L'homosexualité dans Mad Max 2 est un élément sous-jacent indéniable présent en filigrane tout au long du métrage. Il y a d'abord ces hordes de punks gainés de cuir noir, vêtus de pantalons sans fond facilitant les plaisirs sodomites, d'où est absente toute
présence féminine. On remarquera que lorsque ces punks violent une femme Wez ne participe pas à l'agression, il préfère retourner auprès du Golden Youth. L'homosexualité prend une forme plus concrète, plus évidente à travers la relation qu'entretiennent le chien de guerre et le jeune garçon. Il le tient enchainé comme tenu en laisse (pratique indissociable des plaisirs SM), l'expose sur sa moto comme on expose un trophée. Si on observe bien, avec arrêt sur images, on peut lire tour à tour sur le visage du Golden Youth (ou à travers ses expressions) la peur, l'intimidation, l'obéissance, le respect. Comme quoi le personnage aussi subtiles que soient ces observations est bien plus travaillé qu'il n'y parait.
Le Golden youth est ainsi l'incarnation même des relations dominant-dominé, de domination-soumission, ces relations esclavagistes qui n'excluent en aucun cas l'amour. Il y a de grandes chances pour que lui et Wez soient donc amants. Nous avons tous perdu un être cher''" dit Humungus à Wez fou de rage et de douleur après que le Golden youth ait été tué par l'enfant sauvage. Si à l'écran Miller garde une certaine ambiguïté quant à leur relation, elle prend cependant dans cette scène toute sa signification intrinsèque. Le spectateur quant à lui pourra ainsi imaginer les ébats torrides et virilement brutaux des deux hommes mais aussi le passé du Golden youth et la façon dont Wez l'a conquis. Il se dit d'ailleurs que Miller avait imaginé le passé du Golden youth mais ces scènes ne furent jamais tournées.
Quant à Jerry ce dont se souvient le staff ce sont les parties de cartes qu'il disputait avec ses partenaires Kjell Nilsson et Vernon Wells lorsqu'ils ne tournaient pas. Il serait intéressant de savoir ce dont les deux intéressés se souviennent à propos de Jerry, notamment Vernon avec qui il partagea la majorité de ses scènes.
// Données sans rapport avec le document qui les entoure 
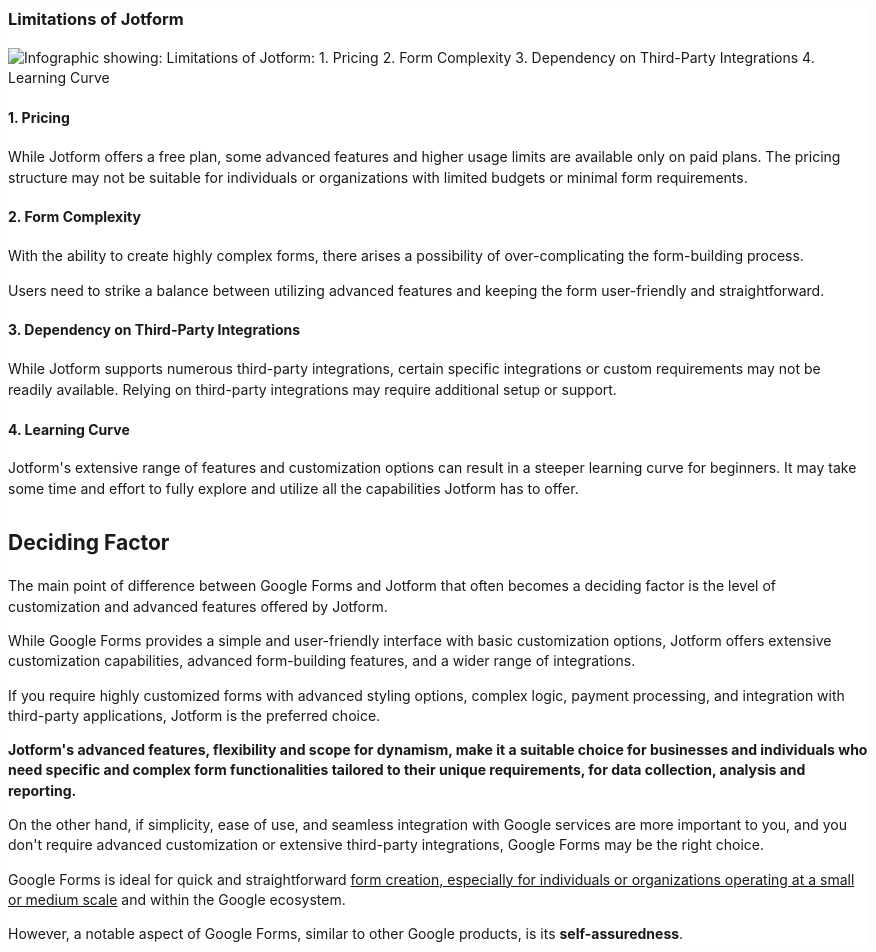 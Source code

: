 ### Limitations of Jotform

![Infographic showing: Limitations of Jotform: 1. Pricing 2. Form Complexity 3. Dependency on Third-Party Integrations 4. Learning Curve](/img/limitations-of-jotform_google-forms-vs-jotform_updated.png "Limitations of Jotform")

#### 1. Pricing

While Jotform offers a free plan, some advanced features and higher usage limits are available only on paid plans. The pricing structure may not be suitable for individuals or organizations with limited budgets or minimal form requirements.

#### 2. Form Complexity

With the ability to create highly complex forms, there arises a possibility of over-complicating the form-building process. 

Users need to strike a balance between utilizing advanced features and keeping the form user-friendly and straightforward.

#### 3. Dependency on Third-Party Integrations

While Jotform supports numerous third-party integrations, certain specific integrations or custom requirements may not be readily available. Relying on third-party integrations may require additional setup or support.

#### 4. Learning Curve

Jotform's extensive range of features and customization options can result in a steeper learning curve for beginners. It may take some time and effort to fully explore and utilize all the capabilities Jotform has to offer.

## Deciding Factor

The main point of difference between Google Forms and Jotform that often becomes a deciding factor is the level of customization and advanced features offered by Jotform. 

While Google Forms provides a simple and user-friendly interface with basic customization options, Jotform offers extensive customization capabilities, advanced form-building features, and a wider range of integrations.

If you require highly customized forms with advanced styling options, complex logic, payment processing, and integration with third-party applications, Jotform is the preferred choice. 

**Jotform's advanced features, flexibility and scope for dynamism, make it a suitable choice for businesses and individuals who need specific and complex form functionalities tailored to their unique requirements, for data collection, analysis and reporting.**

On the other hand, if simplicity, ease of use, and seamless integration with Google services are more important to you, and you don't require advanced customization or extensive third-party integrations, Google Forms may be the right choice. 

Google Forms is ideal for quick and straightforward [form creation, especially for individuals or organizations operating at a small or medium scale](/blog/why-your-small-business-needs-web-forms-to-expand-in-2023) and within the Google ecosystem.

However, a notable aspect of Google Forms, similar to other Google products, is its **self-assuredness**. 
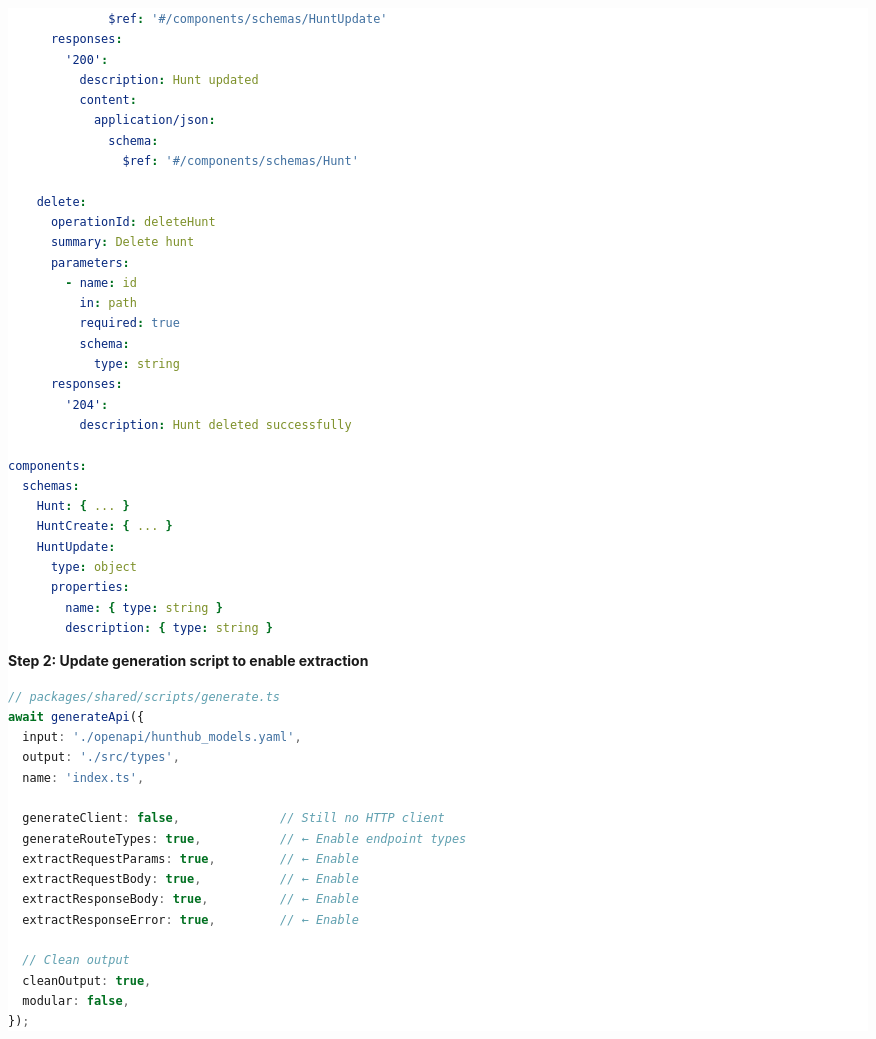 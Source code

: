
 ```yaml
              $ref: '#/components/schemas/HuntUpdate'
      responses:
        '200':
          description: Hunt updated
          content:
            application/json:
              schema:
                $ref: '#/components/schemas/Hunt'

    delete:
      operationId: deleteHunt
      summary: Delete hunt
      parameters:
        - name: id
          in: path
          required: true
          schema:
            type: string
      responses:
        '204':
          description: Hunt deleted successfully

components:
  schemas:
    Hunt: { ... }
    HuntCreate: { ... }
    HuntUpdate:
      type: object
      properties:
        name: { type: string }
        description: { type: string }
```

**Step 2: Update generation script to enable extraction**

```typescript
// packages/shared/scripts/generate.ts
await generateApi({
  input: './openapi/hunthub_models.yaml',
  output: './src/types',
  name: 'index.ts',

  generateClient: false,              // Still no HTTP client
  generateRouteTypes: true,           // ← Enable endpoint types
  extractRequestParams: true,         // ← Enable
  extractRequestBody: true,           // ← Enable
  extractResponseBody: true,          // ← Enable
  extractResponseError: true,         // ← Enable

  // Clean output
  cleanOutput: true,
  modular: false,
});
```
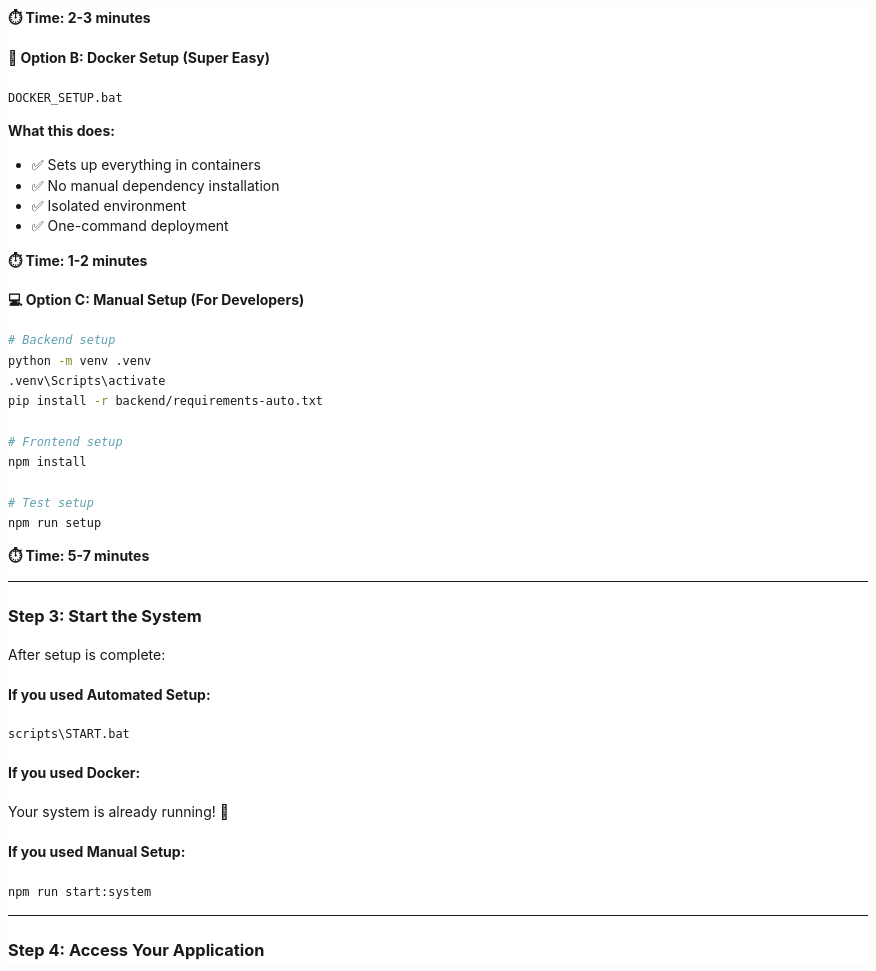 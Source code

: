 **⏱️ Time: 2-3 minutes**

#### **🐳 Option B: Docker Setup (Super Easy)**

```bash
DOCKER_SETUP.bat
```

**What this does:**
- ✅ Sets up everything in containers
- ✅ No manual dependency installation
- ✅ Isolated environment
- ✅ One-command deployment

**⏱️ Time: 1-2 minutes**

#### **💻 Option C: Manual Setup (For Developers)**

```bash
# Backend setup
python -m venv .venv
.venv\Scripts\activate
pip install -r backend/requirements-auto.txt

# Frontend setup
npm install

# Test setup
npm run setup
```

**⏱️ Time: 5-7 minutes**

---

### **Step 3: Start the System**

After setup is complete:

#### **If you used Automated Setup:**
```bash
scripts\START.bat
```

#### **If you used Docker:**
Your system is already running! 🎉

#### **If you used Manual Setup:**
```bash
npm run start:system
```

---

### **Step 4: Access Your Application**
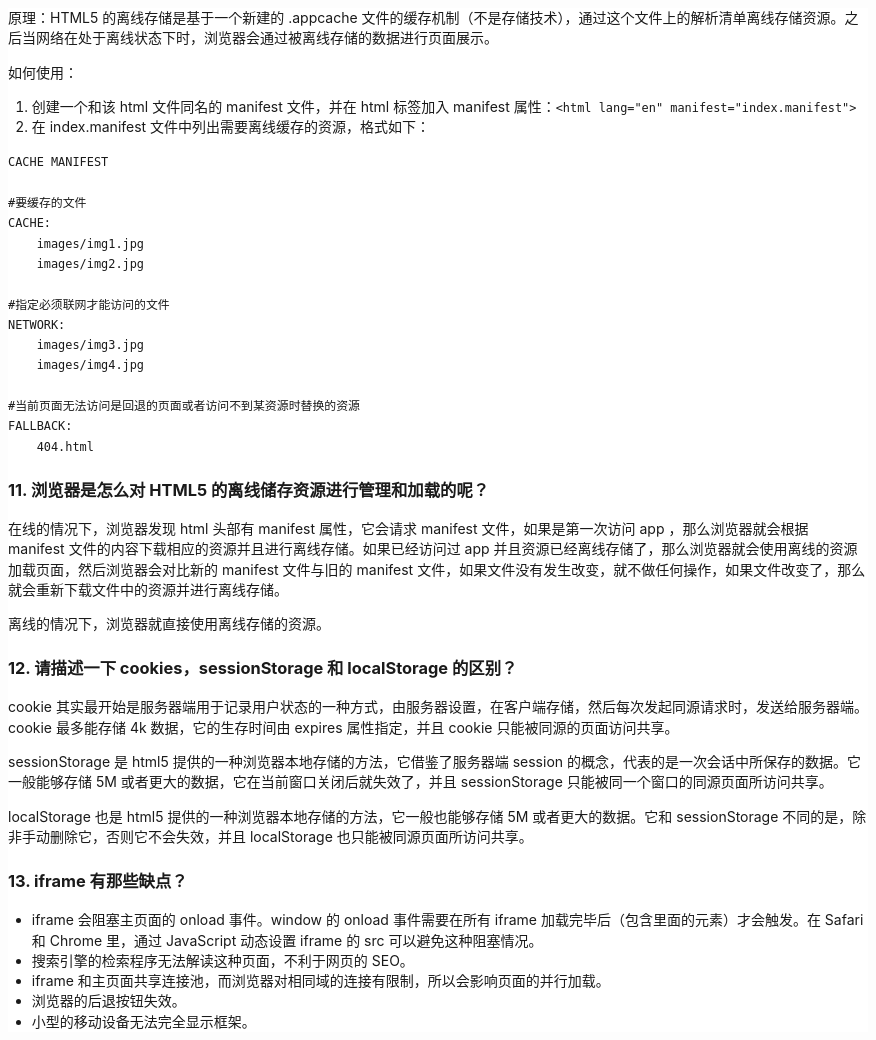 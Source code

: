 原理：HTML5 的离线存储是基于一个新建的 .appcache 文件的缓存机制（不是存储技术），通过这个文件上的解析清单离线存储资源。之后当网络在处于离线状态下时，浏览器会通过被离线存储的数据进行页面展示。

如何使用：

1. 创建一个和该 html 文件同名的 manifest 文件，并在 html 标签加入 manifest 属性：`<html lang="en" manifest="index.manifest">`
2. 在 index.manifest 文件中列出需要离线缓存的资源，格式如下：

```
CACHE MANIFEST

#要缓存的文件
CACHE:
    images/img1.jpg
    images/img2.jpg

#指定必须联网才能访问的文件
NETWORK:
    images/img3.jpg
    images/img4.jpg

#当前页面无法访问是回退的页面或者访问不到某资源时替换的资源
FALLBACK:
    404.html
```

### 11. 浏览器是怎么对 HTML5 的离线储存资源进行管理和加载的呢？

在线的情况下，浏览器发现 html 头部有 manifest 属性，它会请求 manifest 文件，如果是第一次访问 app ，那么浏览器就会根据 manifest 文件的内容下载相应的资源并且进行离线存储。如果已经访问过 app 并且资源已经离线存储了，那么浏览器就会使用离线的资源加载页面，然后浏览器会对比新的 manifest 文件与旧的 manifest 文件，如果文件没有发生改变，就不做任何操作，如果文件改变了，那么就会重新下载文件中的资源并进行离线存储。

离线的情况下，浏览器就直接使用离线存储的资源。

### 12. 请描述一下 cookies，sessionStorage 和 localStorage 的区别？

cookie 其实最开始是服务器端用于记录用户状态的一种方式，由服务器设置，在客户端存储，然后每次发起同源请求时，发送给服务器端。cookie 最多能存储 4k 数据，它的生存时间由 expires 属性指定，并且 cookie 只能被同源的页面访问共享。

sessionStorage 是 html5 提供的一种浏览器本地存储的方法，它借鉴了服务器端 session 的概念，代表的是一次会话中所保存的数据。它一般能够存储 5M 或者更大的数据，它在当前窗口关闭后就失效了，并且 sessionStorage 只能被同一个窗口的同源页面所访问共享。

localStorage 也是 html5 提供的一种浏览器本地存储的方法，它一般也能够存储 5M 或者更大的数据。它和 sessionStorage 不同的是，除非手动删除它，否则它不会失效，并且 localStorage 也只能被同源页面所访问共享。

### 13. iframe 有那些缺点？

- iframe 会阻塞主页面的 onload 事件。window 的 onload 事件需要在所有 iframe 加载完毕后（包含里面的元素）才会触发。在 Safari 和 Chrome 里，通过 JavaScript 动态设置 iframe 的 src 可以避免这种阻塞情况。
- 搜索引擎的检索程序无法解读这种页面，不利于网页的 SEO。
- iframe 和主页面共享连接池，而浏览器对相同域的连接有限制，所以会影响页面的并行加载。
- 浏览器的后退按钮失效。
- 小型的移动设备无法完全显示框架。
Jerry O'Sullivan rejoint la longue liste des acteurs qui resteront à jamais célèbres pour une seule et unique composition, de ces visages qui font partie de l'inconscient collectif cinématographique et resteront à jamais un doux mystère. Mais est-ce important? Le mystère ne fait qu'accroitre l'amour qu'on leur porte et Jerry O'Sullivan, pardon notre Golden youth, a conquis son public qui lui voue un véritable culte jusqu'à avoir crée une figurine à son effigie. Il n'y a qu'à voir également toutes les discussions dont il est le principal sujet auprès des fans, alimentant bon nombre de fantasmes auxquels sa beauté juvénile n'est pas étrangère. Le Golden youth est au fil du temps devenu une figure, un symbole incontournable au sein de la communauté gay, beaucoup se reconnaissant en lui. Sans parler de tous les fans qui regrettent qu'il soit oublié des conventions Mad Max. Comme quoi s'il restait à le démontrer, Jerry fait partie de la légende et les légendes sont immortelles. Bravo Jerry! Les portes du Maniaco te sont ouvertes... si jamais tu nous lisais!